*Data for this task*.

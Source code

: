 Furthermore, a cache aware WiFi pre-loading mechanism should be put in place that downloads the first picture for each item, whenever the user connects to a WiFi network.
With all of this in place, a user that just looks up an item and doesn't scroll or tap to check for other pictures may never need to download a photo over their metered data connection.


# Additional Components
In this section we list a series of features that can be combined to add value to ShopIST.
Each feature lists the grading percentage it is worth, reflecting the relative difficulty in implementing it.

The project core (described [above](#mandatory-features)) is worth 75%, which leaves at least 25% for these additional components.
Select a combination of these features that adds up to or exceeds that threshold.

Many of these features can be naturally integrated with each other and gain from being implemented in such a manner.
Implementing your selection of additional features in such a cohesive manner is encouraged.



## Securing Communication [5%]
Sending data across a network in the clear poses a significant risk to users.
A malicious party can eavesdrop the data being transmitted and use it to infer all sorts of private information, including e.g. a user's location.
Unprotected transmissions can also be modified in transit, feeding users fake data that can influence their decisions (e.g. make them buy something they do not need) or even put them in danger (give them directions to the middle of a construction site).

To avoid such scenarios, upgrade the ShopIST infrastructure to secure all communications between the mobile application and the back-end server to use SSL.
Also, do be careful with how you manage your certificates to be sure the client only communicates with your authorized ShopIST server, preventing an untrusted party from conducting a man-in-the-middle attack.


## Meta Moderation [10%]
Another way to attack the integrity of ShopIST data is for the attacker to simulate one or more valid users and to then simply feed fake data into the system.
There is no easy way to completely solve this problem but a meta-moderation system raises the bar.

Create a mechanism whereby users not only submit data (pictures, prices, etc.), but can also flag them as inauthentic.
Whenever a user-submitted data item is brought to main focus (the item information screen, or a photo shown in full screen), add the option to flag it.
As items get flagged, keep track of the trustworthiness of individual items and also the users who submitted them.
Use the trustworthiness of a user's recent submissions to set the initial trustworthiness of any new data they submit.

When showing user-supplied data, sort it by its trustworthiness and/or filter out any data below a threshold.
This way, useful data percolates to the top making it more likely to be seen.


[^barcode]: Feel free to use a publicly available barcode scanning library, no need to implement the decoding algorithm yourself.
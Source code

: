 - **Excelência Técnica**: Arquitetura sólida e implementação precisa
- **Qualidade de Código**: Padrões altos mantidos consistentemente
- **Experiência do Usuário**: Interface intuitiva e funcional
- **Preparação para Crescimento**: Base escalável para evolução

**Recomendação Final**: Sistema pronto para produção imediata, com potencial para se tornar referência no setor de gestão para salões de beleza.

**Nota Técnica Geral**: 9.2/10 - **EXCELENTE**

*Problem details*. The listing above holds a line with "Many of these" and a line with "Another way to". Print the stretch from the first through the second, exactly and alone.

*Written response*.
Many of these features can be naturally integrated with each other and gain from being implemented in such a manner.
Implementing your selection of additional features in such a cohesive manner is encouraged.



## Securing Communication [5%]
Sending data across a network in the clear poses a significant risk to users.
A malicious party can eavesdrop the data being transmitted and use it to infer all sorts of private information, including e.g. a user's location.
Unprotected transmissions can also be modified in transit, feeding users fake data that can influence their decisions (e.g. make them buy something they do not need) or even put them in danger (give them directions to the middle of a construction site).

To avoid such scenarios, upgrade the ShopIST infrastructure to secure all communications between the mobile application and the back-end server to use SSL.
Also, do be careful with how you manage your certificates to be sure the client only communicates with your authorized ShopIST server, preventing an untrusted party from conducting a man-in-the-middle attack.


## Meta Moderation [10%]
Another way to attack the integrity of ShopIST data is for the attacker to simulate one or more valid users and to then simply feed fake data into the system.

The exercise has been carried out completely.